• _Your goal_
Pick out every line of the entries below where "remark" occurs, and copy those lines.

(Items from a data source)
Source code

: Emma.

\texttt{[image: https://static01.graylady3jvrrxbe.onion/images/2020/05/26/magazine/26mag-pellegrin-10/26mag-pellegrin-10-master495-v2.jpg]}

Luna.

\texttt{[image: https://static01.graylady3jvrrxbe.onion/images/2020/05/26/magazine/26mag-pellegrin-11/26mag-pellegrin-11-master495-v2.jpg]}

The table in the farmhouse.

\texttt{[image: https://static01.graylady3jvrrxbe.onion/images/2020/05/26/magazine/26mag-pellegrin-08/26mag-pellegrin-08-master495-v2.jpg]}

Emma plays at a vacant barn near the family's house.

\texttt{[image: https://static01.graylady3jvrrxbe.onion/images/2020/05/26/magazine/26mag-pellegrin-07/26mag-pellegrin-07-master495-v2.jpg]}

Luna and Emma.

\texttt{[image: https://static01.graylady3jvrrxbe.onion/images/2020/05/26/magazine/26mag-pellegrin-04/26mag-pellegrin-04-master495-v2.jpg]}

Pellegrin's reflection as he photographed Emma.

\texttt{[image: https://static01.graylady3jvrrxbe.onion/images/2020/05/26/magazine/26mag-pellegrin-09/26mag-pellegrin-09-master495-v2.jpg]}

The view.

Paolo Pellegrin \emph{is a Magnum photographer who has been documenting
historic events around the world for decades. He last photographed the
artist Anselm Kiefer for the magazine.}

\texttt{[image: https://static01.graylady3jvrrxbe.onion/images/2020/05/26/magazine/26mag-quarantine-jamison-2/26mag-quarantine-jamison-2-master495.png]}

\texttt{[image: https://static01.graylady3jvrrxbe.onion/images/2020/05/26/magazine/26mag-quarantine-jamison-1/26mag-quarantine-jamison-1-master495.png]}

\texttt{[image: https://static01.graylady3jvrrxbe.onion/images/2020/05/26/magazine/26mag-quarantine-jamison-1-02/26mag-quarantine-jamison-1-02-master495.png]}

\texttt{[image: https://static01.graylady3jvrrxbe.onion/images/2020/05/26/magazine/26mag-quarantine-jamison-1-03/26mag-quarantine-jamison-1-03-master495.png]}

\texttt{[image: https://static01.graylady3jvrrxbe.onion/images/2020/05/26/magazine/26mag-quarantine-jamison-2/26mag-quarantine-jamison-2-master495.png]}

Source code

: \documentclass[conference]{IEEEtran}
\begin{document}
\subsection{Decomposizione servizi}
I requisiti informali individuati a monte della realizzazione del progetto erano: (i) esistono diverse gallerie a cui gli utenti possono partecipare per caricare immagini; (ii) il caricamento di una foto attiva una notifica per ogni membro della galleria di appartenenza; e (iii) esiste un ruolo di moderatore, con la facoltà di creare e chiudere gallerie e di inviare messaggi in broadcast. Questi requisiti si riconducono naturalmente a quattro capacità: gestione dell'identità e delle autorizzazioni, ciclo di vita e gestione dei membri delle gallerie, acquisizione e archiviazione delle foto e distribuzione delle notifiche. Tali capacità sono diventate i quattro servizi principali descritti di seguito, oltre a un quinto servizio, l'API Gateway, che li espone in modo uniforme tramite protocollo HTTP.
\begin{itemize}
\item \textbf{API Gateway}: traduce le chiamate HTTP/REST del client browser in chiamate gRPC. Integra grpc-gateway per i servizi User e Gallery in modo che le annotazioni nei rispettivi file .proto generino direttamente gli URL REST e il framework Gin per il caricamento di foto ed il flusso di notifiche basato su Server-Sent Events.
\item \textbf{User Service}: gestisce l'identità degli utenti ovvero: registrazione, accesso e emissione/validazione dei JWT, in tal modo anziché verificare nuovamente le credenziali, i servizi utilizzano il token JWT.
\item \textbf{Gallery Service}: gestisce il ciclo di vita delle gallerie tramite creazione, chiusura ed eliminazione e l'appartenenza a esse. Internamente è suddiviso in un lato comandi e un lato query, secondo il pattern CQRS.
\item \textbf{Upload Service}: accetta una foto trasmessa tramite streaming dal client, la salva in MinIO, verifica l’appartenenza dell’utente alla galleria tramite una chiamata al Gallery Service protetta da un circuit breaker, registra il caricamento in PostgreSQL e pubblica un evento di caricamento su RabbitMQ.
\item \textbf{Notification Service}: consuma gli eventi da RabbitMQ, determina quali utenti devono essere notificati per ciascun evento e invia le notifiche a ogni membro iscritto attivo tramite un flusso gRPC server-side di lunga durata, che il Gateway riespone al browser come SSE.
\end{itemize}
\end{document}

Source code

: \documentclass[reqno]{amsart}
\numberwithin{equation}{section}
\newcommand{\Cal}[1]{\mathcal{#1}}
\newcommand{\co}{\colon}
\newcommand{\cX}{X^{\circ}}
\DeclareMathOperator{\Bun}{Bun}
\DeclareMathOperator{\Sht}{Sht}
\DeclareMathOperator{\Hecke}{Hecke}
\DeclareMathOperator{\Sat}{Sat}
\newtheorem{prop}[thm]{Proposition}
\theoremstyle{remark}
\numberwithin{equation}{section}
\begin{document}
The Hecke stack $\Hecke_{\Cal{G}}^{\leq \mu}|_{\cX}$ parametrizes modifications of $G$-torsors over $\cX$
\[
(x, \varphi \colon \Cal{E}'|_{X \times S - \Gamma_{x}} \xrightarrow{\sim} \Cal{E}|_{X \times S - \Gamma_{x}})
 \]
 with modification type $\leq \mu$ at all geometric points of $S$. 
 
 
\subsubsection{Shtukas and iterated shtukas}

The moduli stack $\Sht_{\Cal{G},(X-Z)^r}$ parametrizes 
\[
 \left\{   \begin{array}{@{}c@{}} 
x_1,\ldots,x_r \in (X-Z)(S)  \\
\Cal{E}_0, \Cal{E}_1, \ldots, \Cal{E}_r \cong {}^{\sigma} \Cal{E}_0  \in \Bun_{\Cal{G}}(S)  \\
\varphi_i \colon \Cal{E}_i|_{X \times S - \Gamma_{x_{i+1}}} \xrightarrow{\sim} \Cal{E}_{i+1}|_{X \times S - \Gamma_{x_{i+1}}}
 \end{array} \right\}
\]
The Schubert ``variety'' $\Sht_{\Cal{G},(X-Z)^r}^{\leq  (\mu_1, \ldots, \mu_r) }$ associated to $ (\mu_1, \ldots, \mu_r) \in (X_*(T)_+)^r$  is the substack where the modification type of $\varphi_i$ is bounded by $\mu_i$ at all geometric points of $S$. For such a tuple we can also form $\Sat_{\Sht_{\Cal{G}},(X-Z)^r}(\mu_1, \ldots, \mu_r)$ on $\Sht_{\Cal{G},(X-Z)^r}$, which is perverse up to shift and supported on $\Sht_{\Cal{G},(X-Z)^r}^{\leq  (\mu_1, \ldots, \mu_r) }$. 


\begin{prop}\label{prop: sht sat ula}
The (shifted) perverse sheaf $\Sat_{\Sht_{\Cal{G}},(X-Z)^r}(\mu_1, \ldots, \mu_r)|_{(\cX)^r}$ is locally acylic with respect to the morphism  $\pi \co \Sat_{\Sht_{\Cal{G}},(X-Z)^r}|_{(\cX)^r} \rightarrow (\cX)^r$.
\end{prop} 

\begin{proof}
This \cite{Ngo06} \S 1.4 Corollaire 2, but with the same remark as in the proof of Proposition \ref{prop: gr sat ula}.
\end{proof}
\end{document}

• _Answer space_
\theoremstyle{remark}
This \cite{Ngo06} \S 1.4 Corollaire 2, but with the same remark as in the proof of Proposition \ref{prop: gr sat ula}.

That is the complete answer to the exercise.